Plic…Plic…Plic…Plic…
Une fois par jour, mais il ne pouvait savoir s’il s’agissait du matin ou du soir, une petite trappe s’ouvrait au bas de la porte et alors qu’une lumière intense envahissait la pièce, une main costaude et velue déposait prestement un bol de purée de manioc tout juste mangeable et un morceau de pain qui aurait pu tout aussi bien servir à colmater une brèche dans un mur. Il pouvait déjà se satisfaire de la ponctualité du service. Vidpoch était persuadé qu’il y avait dans le repas une régularité étonnante.
Plic…Plic…Plic…Plic…
Ces derniers jours, aucun nouveau cri, ne s’était fait entendre, preuve de l’inactivité du bourreau. Mais ce qu’il trouvait le plus bizarre, c’était qu’il n’avait pas entendu le moindre signe attestant de la présence d’autres prisonniers dans les cachots. Ce constat journalier avait tendance à le miner au plus haut point et lui donnait à chaque fois qu’il y pensait, l’impression d’être seul au monde avec pour seul avenir la perspective de finir ses jours ici. Pensée fort déplaisante, car à chaque fois une vague d’angoisse le submergeait et il ne parvenait que difficilement à retenir une crise de folie qui aurait très certainement sonné comme douce mélopée aux oreilles du geôlier.
Il n’aurait jamais pensé en arrivant à Condefond, finir dans les cachots. Quoique si ! C’était une éventualité ! Mais certainement pas suite à l’accusation d’un éventuel acte de rébellion contre le gouverneur de la cité.
Plic…Plic…Plic…Plic…
Les premiers jours, il avait demandé au gardien d’appeler quelqu’un pour qu’il puisse se justifier.

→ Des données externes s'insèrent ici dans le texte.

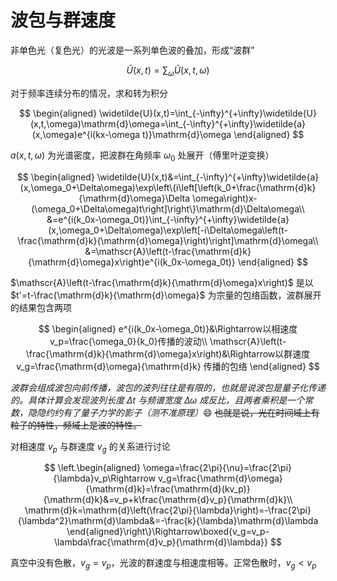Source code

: # 波包与群速度

非单色光（复色光）的光波是一系列单色波的叠加，形成“波群”

$$
\widetilde{U}(x,t)=\sum_\omega\widetilde{U}(x,t,\omega)
$$

对于频率连续分布的情况，求和转为积分

$$
\begin{aligned}
    \widetilde{U}(x,t)=\int_{-\infty}^{+\infty}\widetilde{U}(x,t,\omega)\mathrm{d}\omega=\int_{-\infty}^{+\infty}\widetilde{a}(x,\omega)e^{i(kx-\omega t)}\mathrm{d}\omega
\end{aligned}
$$

$a(x,t,\omega)$ 为光谱密度，把波群在角频率 $\omega_0$ 处展开（傅里叶逆变换）

$$
\begin{aligned}
    \widetilde{U}(x,t)&=\int_{-\infty}^{+\infty}\widetilde{a}(x,\omega_0+\Delta\omega)\exp\left\{i\left[\left(k_0+\frac{\mathrm{d}k}{\mathrm{d}\omega}\Delta \omega\right)x-(\omega_0+\Delta\omega)t\right]\right\}\mathrm{d}\Delta\omega\\
    &=e^{i(k_0x-\omega_0t)}\int_{-\infty}^{+\infty}\widetilde{a}(x,\omega_0+\Delta\omega)\exp\left[-i\Delta\omega\left(t-\frac{\mathrm{d}k}{\mathrm{d}\omega}\right)\right]\mathrm{d}\omega\\
    &=\mathscr{A}\left(t-\frac{\mathrm{d}k}{\mathrm{d}\omega}x\right)e^{i(k_0x-\omega_0t)}
\end{aligned}
$$

$\mathscr{A}\left(t-\frac{\mathrm{d}k}{\mathrm{d}\omega}x\right)$ 是以 $t'=t-\frac{\mathrm{d}k}{\mathrm{d}\omega}$ 为宗量的包络函数，波群展开的结果包含两项

$$
\begin{aligned}
    e^{i(k_0x-\omega_0t)}&\Rightarrow以相速度v_p=\frac{\omega_0}{k_0}传播的波动\\
    \mathscr{A}\left(t-\frac{\mathrm{d}k}{\mathrm{d}\omega}x\right)&\Rightarrow以群速度v_g=\frac{\mathrm{d}\omega}{\mathrm{d}k} 传播的包络
\end{aligned}
$$

*波群会组成波包向前传播，波包的波列往往是有限的，也就是说波包是量子化传递的。具体计算会发现波列长度 $\Delta t$ 与频谱宽度 $\Delta\omega$ 成反比，且两者乘积是一个常数，隐隐约约有了量子力学的影子（测不准原理）*:smile: ~~也就是说，光在时间域上有粒子的特性，频域上是波的特性。~~

对相速度 $v_p$ 与群速度 $v_g$ 的关系进行讨论

$$
\left.\begin{aligned}
    \omega=\frac{2\pi}{\nu}=\frac{2\pi}{\lambda}v_p\Rightarrow v_g=\frac{\mathrm{d}\omega}{\mathrm{d}k}=\frac{\mathrm{d}(kv_p)}{\mathrm{d}k}&=v_p+k\frac{\mathrm{d}v_p}{\mathrm{d}k}\\
    \mathrm{d}k=\mathrm{d}\left(\frac{2\pi}{\lambda}\right)=-\frac{2\pi}{\lambda^2}\mathrm{d}\lambda&=-\frac{k}{\lambda}\mathrm{d}\lambda
\end{aligned}\right\}\Rightarrow\boxed{v_g=v_p-\lambda\frac{\mathrm{d}v_p}{\mathrm{d}\lambda}}
$$

真空中没有色散，$v_g=v_p$，光波的群速度与相速度相等。正常色散时，$v_g<v_p$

Mais seul un grognement incompréhensible lui avait répondu.
Les jours suivants constatant que la voie de la justice était vaine, il tenta la supplique, pour titiller (si l’homme en était affublé) la compassion. Mais une nouvelle fois le bol de gruau avait été servi juste accompagné d’un grognement toujours aussi incompréhensible.
Puis il avait tenté la folie. Mais guère plus de succès sur cette voie. Frapper frénétiquement sur la porte en poussant des cris, qu’il espérait déments, ne lui avait servi à rien, si ce n’est à conforter le geôlier dans sa satisfaction professionnelle.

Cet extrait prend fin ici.